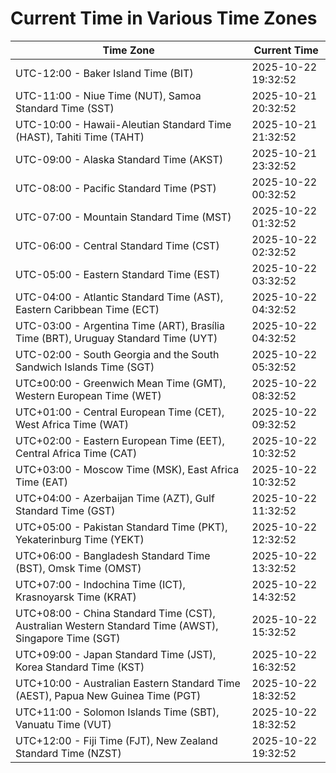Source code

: # Current Time in Various Time Zones

| Time Zone | Current Time |
|-----------|--------------|
| UTC-12:00 - Baker Island Time (BIT) | 2025-10-22 19:32:52 |
| UTC-11:00 - Niue Time (NUT), Samoa Standard Time (SST) | 2025-10-21 20:32:52 |
| UTC-10:00 - Hawaii-Aleutian Standard Time (HAST), Tahiti Time (TAHT) | 2025-10-21 21:32:52 |
| UTC-09:00 - Alaska Standard Time (AKST) | 2025-10-21 23:32:52 |
| UTC-08:00 - Pacific Standard Time (PST) | 2025-10-22 00:32:52 |
| UTC-07:00 - Mountain Standard Time (MST) | 2025-10-22 01:32:52 |
| UTC-06:00 - Central Standard Time (CST) | 2025-10-22 02:32:52 |
| UTC-05:00 - Eastern Standard Time (EST) | 2025-10-22 03:32:52 |
| UTC-04:00 - Atlantic Standard Time (AST), Eastern Caribbean Time (ECT) | 2025-10-22 04:32:52 |
| UTC-03:00 - Argentina Time (ART), Brasília Time (BRT), Uruguay Standard Time (UYT) | 2025-10-22 04:32:52 |
| UTC-02:00 - South Georgia and the South Sandwich Islands Time (SGT) | 2025-10-22 05:32:52 |
| UTC±00:00 - Greenwich Mean Time (GMT), Western European Time (WET) | 2025-10-22 08:32:52 |
| UTC+01:00 - Central European Time (CET), West Africa Time (WAT) | 2025-10-22 09:32:52 |
| UTC+02:00 - Eastern European Time (EET), Central Africa Time (CAT) | 2025-10-22 10:32:52 |
| UTC+03:00 - Moscow Time (MSK), East Africa Time (EAT) | 2025-10-22 10:32:52 |
| UTC+04:00 - Azerbaijan Time (AZT), Gulf Standard Time (GST) | 2025-10-22 11:32:52 |
| UTC+05:00 - Pakistan Standard Time (PKT), Yekaterinburg Time (YEKT) | 2025-10-22 12:32:52 |
| UTC+06:00 - Bangladesh Standard Time (BST), Omsk Time (OMST) | 2025-10-22 13:32:52 |
| UTC+07:00 - Indochina Time (ICT), Krasnoyarsk Time (KRAT) | 2025-10-22 14:32:52 |
| UTC+08:00 - China Standard Time (CST), Australian Western Standard Time (AWST), Singapore Time (SGT) | 2025-10-22 15:32:52 |
| UTC+09:00 - Japan Standard Time (JST), Korea Standard Time (KST) | 2025-10-22 16:32:52 |
| UTC+10:00 - Australian Eastern Standard Time (AEST), Papua New Guinea Time (PGT) | 2025-10-22 18:32:52 |
| UTC+11:00 - Solomon Islands Time (SBT), Vanuatu Time (VUT) | 2025-10-22 18:32:52 |
| UTC+12:00 - Fiji Time (FJT), New Zealand Standard Time (NZST) | 2025-10-22 19:32:52 |
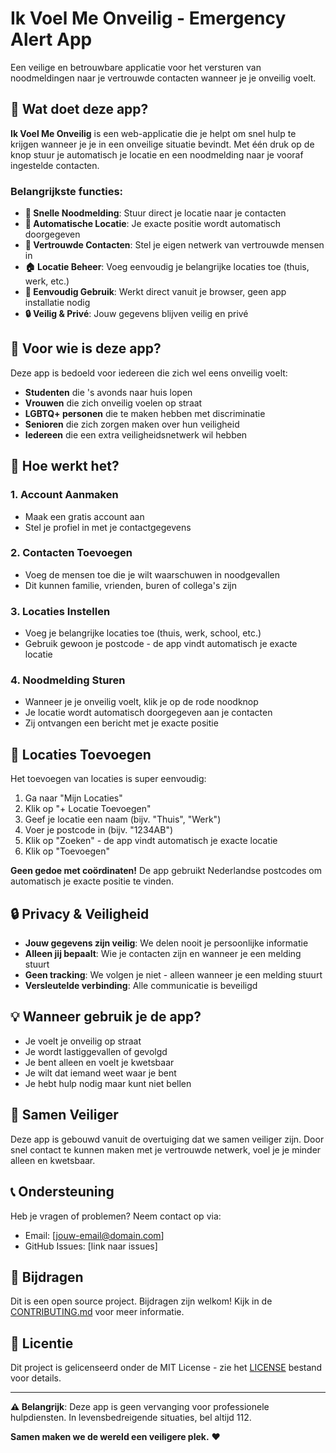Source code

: # Ik Voel Me Onveilig - Emergency Alert App

Een veilige en betrouwbare applicatie voor het versturen van noodmeldingen naar je vertrouwde contacten wanneer je je onveilig voelt.

## 🚨 Wat doet deze app?

**Ik Voel Me Onveilig** is een web-applicatie die je helpt om snel hulp te krijgen wanneer je je in een onveilige situatie bevindt. Met één druk op de knop stuur je automatisch je locatie en een noodmelding naar je vooraf ingestelde contacten.

### Belangrijkste functies:

- **🚨 Snelle Noodmelding**: Stuur direct je locatie naar je contacten
- **📍 Automatische Locatie**: Je exacte positie wordt automatisch doorgegeven
- **👥 Vertrouwde Contacten**: Stel je eigen netwerk van vertrouwde mensen in
- **🏠 Locatie Beheer**: Voeg eenvoudig je belangrijke locaties toe (thuis, werk, etc.)
- **📱 Eenvoudig Gebruik**: Werkt direct vanuit je browser, geen app installatie nodig
- **🔒 Veilig & Privé**: Jouw gegevens blijven veilig en privé

## 🎯 Voor wie is deze app?

Deze app is bedoeld voor iedereen die zich wel eens onveilig voelt:

- **Studenten** die 's avonds naar huis lopen
- **Vrouwen** die zich onveilig voelen op straat
- **LGBTQ+ personen** die te maken hebben met discriminatie
- **Senioren** die zich zorgen maken over hun veiligheid
- **Iedereen** die een extra veiligheidsnetwerk wil hebben

## 🚀 Hoe werkt het?

### 1. Account Aanmaken
- Maak een gratis account aan
- Stel je profiel in met je contactgegevens

### 2. Contacten Toevoegen
- Voeg de mensen toe die je wilt waarschuwen in noodgevallen
- Dit kunnen familie, vrienden, buren of collega's zijn

### 3. Locaties Instellen
- Voeg je belangrijke locaties toe (thuis, werk, school, etc.)
- Gebruik gewoon je postcode - de app vindt automatisch je exacte locatie

### 4. Noodmelding Sturen
- Wanneer je je onveilig voelt, klik je op de rode noodknop
- Je locatie wordt automatisch doorgegeven aan je contacten
- Zij ontvangen een bericht met je exacte positie

## 📍 Locaties Toevoegen

Het toevoegen van locaties is super eenvoudig:

1. Ga naar "Mijn Locaties"
2. Klik op "+ Locatie Toevoegen"
3. Geef je locatie een naam (bijv. "Thuis", "Werk")
4. Voer je postcode in (bijv. "1234AB")
5. Klik op "Zoeken" - de app vindt automatisch je exacte locatie
6. Klik op "Toevoegen"

**Geen gedoe met coördinaten!** De app gebruikt Nederlandse postcodes om automatisch je exacte positie te vinden.

## 🔒 Privacy & Veiligheid

- **Jouw gegevens zijn veilig**: We delen nooit je persoonlijke informatie
- **Alleen jij bepaalt**: Wie je contacten zijn en wanneer je een melding stuurt
- **Geen tracking**: We volgen je niet - alleen wanneer je een melding stuurt
- **Versleutelde verbinding**: Alle communicatie is beveiligd

## 💡 Wanneer gebruik je de app?

- Je voelt je onveilig op straat
- Je wordt lastiggevallen of gevolgd
- Je bent alleen en voelt je kwetsbaar
- Je wilt dat iemand weet waar je bent
- Je hebt hulp nodig maar kunt niet bellen

## 🤝 Samen Veiliger

Deze app is gebouwd vanuit de overtuiging dat we samen veiliger zijn. Door snel contact te kunnen maken met je vertrouwde netwerk, voel je je minder alleen en kwetsbaar.

## 📞 Ondersteuning

Heb je vragen of problemen? Neem contact op via:
- Email: [jouw-email@domain.com]
- GitHub Issues: [link naar issues]

## 🙏 Bijdragen

Dit is een open source project. Bijdragen zijn welkom! Kijk in de [CONTRIBUTING.md](CONTRIBUTING.md) voor meer informatie.

## 📄 Licentie

Dit project is gelicenseerd onder de MIT License - zie het [LICENSE](LICENSE) bestand voor details.

---

**⚠️ Belangrijk**: Deze app is geen vervanging voor professionele hulpdiensten. In levensbedreigende situaties, bel altijd 112.

**Samen maken we de wereld een veiligere plek.** ❤️
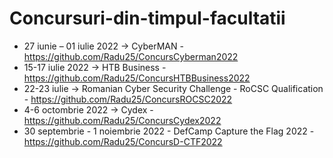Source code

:# Concursuri-din-timpul-facultatii
- 27 iunie – 01 iulie 2022 -> CyberMAN  - https://github.com/Radu25/ConcursCyberman2022  
- 15-17 iulie 2022 -> HTB Business - https://github.com/Radu25/ConcursHTBBusiness2022  
- 22-23 iulie -> Romanian Cyber Security Challenge - RoCSC Qualification - https://github.com/Radu25/ConcursROCSC2022  
- 4-6 octombrie 2022 -> Cydex - https://github.com/Radu25/ConcursCydex2022  
- 30 septembrie - 1 noiembrie 2022 - DefCamp Capture the Flag 2022 - https://github.com/Radu25/ConcursD-CTF2022
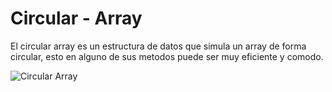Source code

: # Circular - Array
El circular array es un estructura de datos que
simula un array de forma circular, esto en alguno de sus metodos 
puede ser muy eficiente y comodo.



![Circular Array](https://1.bp.blogspot.com/-CVGL_rXjkEI/XiwJ-NQls4I/AAAAAAAAAas/xznbOX1xJRsSr56pb_iSoN4nul0Lmp3EwCLcBGAsYHQ/s1600/circularqueues123.png)

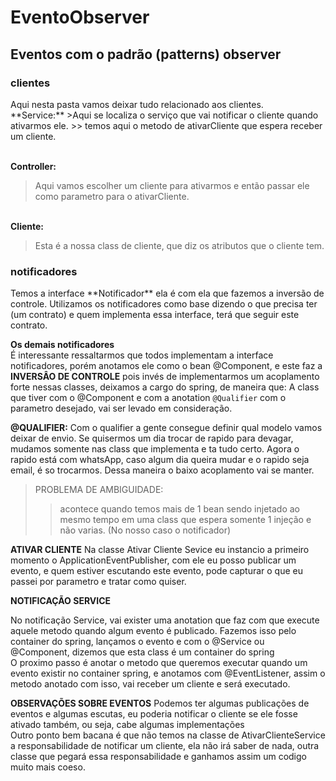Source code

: # EventoObserver
<h2>Eventos com o padrão (patterns) observer</h2>

<h3>clientes</h3>
Aqui nesta pasta vamos deixar tudo relacionado aos clientes.
<br>**Service:**
>Aqui se localiza o serviço que vai notificar o cliente quando ativarmos ele.
>> temos aqui o metodo de ativarCliente que espera receber um cliente.

<br>**Controller:**
>Aqui vamos escolher um cliente para ativarmos e então passar ele como parametro para o ativarCliente.

<br>**Cliente:**
>Esta é a nossa class de cliente, que diz os atributos que o cliente tem.

<h3>notificadores</h3>
Temos a interface **Notificador** ela é com ela que fazemos a inversão de controle.
Utilizamos os notificadores como base dizendo o que precisa ter (um contrato) e quem implementa essa interface, terá que seguir este contrato.

**Os demais notificadores**<br>
É interessante ressaltarmos que todos implementam a interface notificadores, porém anotamos ele como o bean @Component, e este faz a **INVERSÂO DE CONTROLE**
pois invés de implementarmos um acoplamento forte nessas classes, deixamos a cargo do spring, de maneira que: A class que tiver com o @Component e com a anotation
`@Qualifier` com o parametro desejado, vai ser levado em consideração.

**@QUALIFIER:** Com o qualifier a gente consegue definir qual modelo vamos deixar de envio. Se quisermos um dia trocar de rapido para devagar, mudamos somente nas class que implementa e ta tudo certo.
Agora o rapido está com whatsApp, caso algum dia queira mudar e o rapido seja email, é so trocarmos.
Dessa maneira o baixo acoplamento vai se manter.

>PROBLEMA DE AMBIGUIDADE:
>> acontece quando temos mais de 1 bean sendo injetado ao mesmo tempo em uma class que espera somente 1 injeção e não varias. (No nosso caso o notificador)

**ATIVAR CLIENTE** 
Na classe Ativar Cliente Sevice eu instancio a primeiro momento o ApplicationEventPublisher, com ele eu posso publicar um evento, e quem estiver escutando este evento, pode capturar o que eu passei por parametro e tratar como quiser.

**NOTIFICAÇÃO SERVICE**

No notificação Service, vai exister uma anotation que faz com que execute aquele metodo quando algum evento é publicado.
Fazemos isso pelo container do spring, lançamos o evento e com o @Service ou @Component, dizemos que esta class é um container do spring <br>
O proximo passo é anotar o metodo que queremos executar quando um evento existir no container spring, e anotamos com @EventListener, assim o metodo anotado com isso, vai receber um cliente e será executado.

**OBSERVAÇÕES SOBRE EVENTOS**
Podemos ter algumas publicações de eventos e algumas escutas, eu poderia notificar o cliente se ele fosse ativado também, ou seja, cabe algumas implementações <br>
Outro ponto bem bacana é que não temos na classe de AtivarClienteService a responsabilidade de notificar um cliente, ela não irá saber de nada, outra classe que pegará essa responsabilidade e ganhamos assim um codigo muito mais coeso.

========================================

- [What to do] Pick each line holding "https" out of the entries above and return it.

- [Your solution]
- 27 iunie – 01 iulie 2022 -> CyberMAN  - https://github.com/Radu25/ConcursCyberman2022  
- 15-17 iulie 2022 -> HTB Business - https://github.com/Radu25/ConcursHTBBusiness2022  
- 22-23 iulie -> Romanian Cyber Security Challenge - RoCSC Qualification - https://github.com/Radu25/ConcursROCSC2022  
- 4-6 octombrie 2022 -> Cydex - https://github.com/Radu25/ConcursCydex2022  
- 30 septembrie - 1 noiembrie 2022 - DefCamp Capture the Flag 2022 - https://github.com/Radu25/ConcursD-CTF2022
![Circular Array](https://1.bp.blogspot.com/-CVGL_rXjkEI/XiwJ-NQls4I/AAAAAAAAAas/xznbOX1xJRsSr56pb_iSoN4nul0Lmp3EwCLcBGAsYHQ/s1600/circularqueues123.png)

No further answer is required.